Parallel.Foreach() - I get different types of warning

CodeForFun

New member
Joined
Apr 23, 2020
Messages
2
Location
UK
Programming Experience
1-3
I am poor at explaining myself so please bear with me, I'm trying to understand this, also if it's in the wrong section I do apologise.

So i have a code block like this

C#:
public Task DoSomeWork(int batch)
{
    IEnumerable<InputWork> work = await _db.InputWork.Where(x => x.Completed == false && x.AwaitingExecution == true).ToListAsync();

    foreach (InputWork item in work)
    {
        // do some work
        // just for the stake of it
        int mathA = 1;
        int mathB = 2;
        int result = mathA + mathB;
        await SomeHandler.HandleWorkResult(item, result);

        // Mark it as complete
        item.Completed = true;
        item.AwaitingExecution = false;
        _db.Entry(item).State = EntityState.Modified()
        await _db.SaveChangesAsync();
    }
}

In the final actual code, processing takes about 45 seconds per job, as the dataset has increased this has become longer and longer to run.

So I've been trying to make it run, each job as a thread, since the inputs once loaded are not output dependant, when its done the lifting work it calls other code to deal with the result, usually writing back to another table, or in some cases changing the work
entry to mark it as failed etc, but everytime i try to use Parallel.Foreach() i get different types of warning, usually about "eventual consistency" or a second action has started before the first action completed.

And I'm stumped, so can someone explain this to me, it could just be that what I'm trying to do is wrong, and i should find ways to make processing faster (even though that would be a huge amount of work)

Thanks
 
Hmm, ditch this : foreach (InputWork item in work). If I am understanding what you wrote, it looks like you are looking for Parallel.ForEach Method (System.Threading.Tasks) but from the snipped you showed, it limits my ability to give you more information including pseudo code. If you want to execute the code as a unit, then parallelism would help to speed up your process in such scenarios. Take a look at the docs i linked and then consider doing some refactoring, especially with IEnumerable<InputWork> work. If you're using an interface, be sure to use it to its fullest potential.
 
If you want us to help with warnings in code then we would need to see that code. Rather than post "I want to convert this, I tried, I failed, you do it for me", try posting "I want to convert this, this is what I tried, this is what happened when I tried, help me fix it". That's the sort of question you're most likely to get help with. Just show us your best attempt and we can go from there. It doesn't matter how bad it is. We all wrote rubbish code and times and probably still do.
 
processing takes about 45 seconds per job
Is the job encapsulated in this SomeHandler.HandleWorkResult();?
Or is it encapsulated in this DoSomeWork()?

Also, it looks like you are running at the bleeding edge of the language and the libraries.
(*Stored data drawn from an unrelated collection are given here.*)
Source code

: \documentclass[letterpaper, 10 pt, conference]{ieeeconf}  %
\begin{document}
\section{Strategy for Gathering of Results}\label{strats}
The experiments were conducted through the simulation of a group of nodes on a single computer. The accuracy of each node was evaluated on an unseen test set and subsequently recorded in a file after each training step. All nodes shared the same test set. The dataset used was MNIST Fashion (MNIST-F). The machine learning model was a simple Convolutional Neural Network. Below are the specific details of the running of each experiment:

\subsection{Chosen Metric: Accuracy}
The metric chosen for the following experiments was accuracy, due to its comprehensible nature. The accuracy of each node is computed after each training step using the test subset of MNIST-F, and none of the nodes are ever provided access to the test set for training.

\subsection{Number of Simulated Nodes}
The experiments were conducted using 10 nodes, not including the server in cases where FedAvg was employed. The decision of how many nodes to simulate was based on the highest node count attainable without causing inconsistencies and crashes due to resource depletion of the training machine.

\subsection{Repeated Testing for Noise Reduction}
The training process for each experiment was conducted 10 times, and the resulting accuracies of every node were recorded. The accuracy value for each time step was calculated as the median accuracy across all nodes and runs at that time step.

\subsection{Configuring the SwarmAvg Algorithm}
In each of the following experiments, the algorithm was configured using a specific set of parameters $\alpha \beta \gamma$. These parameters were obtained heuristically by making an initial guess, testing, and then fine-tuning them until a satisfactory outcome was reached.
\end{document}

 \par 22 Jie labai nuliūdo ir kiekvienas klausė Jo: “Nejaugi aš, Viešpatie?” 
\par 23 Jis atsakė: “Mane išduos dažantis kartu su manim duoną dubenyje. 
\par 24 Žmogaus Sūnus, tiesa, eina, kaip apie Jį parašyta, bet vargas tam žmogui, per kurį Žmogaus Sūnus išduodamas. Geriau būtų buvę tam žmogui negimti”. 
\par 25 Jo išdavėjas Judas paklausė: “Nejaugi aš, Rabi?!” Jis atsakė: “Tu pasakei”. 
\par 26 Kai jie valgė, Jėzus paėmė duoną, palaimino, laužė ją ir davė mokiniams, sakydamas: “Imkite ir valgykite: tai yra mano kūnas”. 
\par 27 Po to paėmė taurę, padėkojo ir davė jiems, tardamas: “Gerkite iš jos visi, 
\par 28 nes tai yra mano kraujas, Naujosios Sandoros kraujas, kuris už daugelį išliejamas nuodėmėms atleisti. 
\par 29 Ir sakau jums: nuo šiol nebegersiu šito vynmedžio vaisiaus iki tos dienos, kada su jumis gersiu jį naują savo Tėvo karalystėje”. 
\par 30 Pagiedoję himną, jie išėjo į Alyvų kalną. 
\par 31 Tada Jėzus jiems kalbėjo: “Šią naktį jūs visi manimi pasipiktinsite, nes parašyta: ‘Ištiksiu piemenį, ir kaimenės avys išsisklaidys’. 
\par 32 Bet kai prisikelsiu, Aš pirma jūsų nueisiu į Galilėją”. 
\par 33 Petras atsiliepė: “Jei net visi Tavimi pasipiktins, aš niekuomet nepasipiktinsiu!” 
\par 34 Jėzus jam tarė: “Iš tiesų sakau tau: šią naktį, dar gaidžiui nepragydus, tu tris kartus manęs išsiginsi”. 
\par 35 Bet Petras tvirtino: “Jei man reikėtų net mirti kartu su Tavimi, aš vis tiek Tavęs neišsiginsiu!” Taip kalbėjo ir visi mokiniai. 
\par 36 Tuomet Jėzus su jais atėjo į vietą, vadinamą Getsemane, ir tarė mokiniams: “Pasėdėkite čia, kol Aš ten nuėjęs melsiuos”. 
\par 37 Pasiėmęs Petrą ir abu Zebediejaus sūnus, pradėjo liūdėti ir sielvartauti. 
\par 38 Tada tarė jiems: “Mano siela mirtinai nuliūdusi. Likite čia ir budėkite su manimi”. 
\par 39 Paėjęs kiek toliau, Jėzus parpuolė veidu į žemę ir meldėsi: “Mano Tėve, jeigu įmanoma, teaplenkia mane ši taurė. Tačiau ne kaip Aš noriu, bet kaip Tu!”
If so, taking advantage of the IAsyncEnumerable and await foreach maybe enough to get you the speed that you need.

Yes, parallelization will definitely get more done, assuming that you can efficiently distribute the operations across your threads, and if at all possible, not have the threads have to wait on each other to accumulate the results. Based or your description at the beginning of thing thread, it sounds like that is exactly the case.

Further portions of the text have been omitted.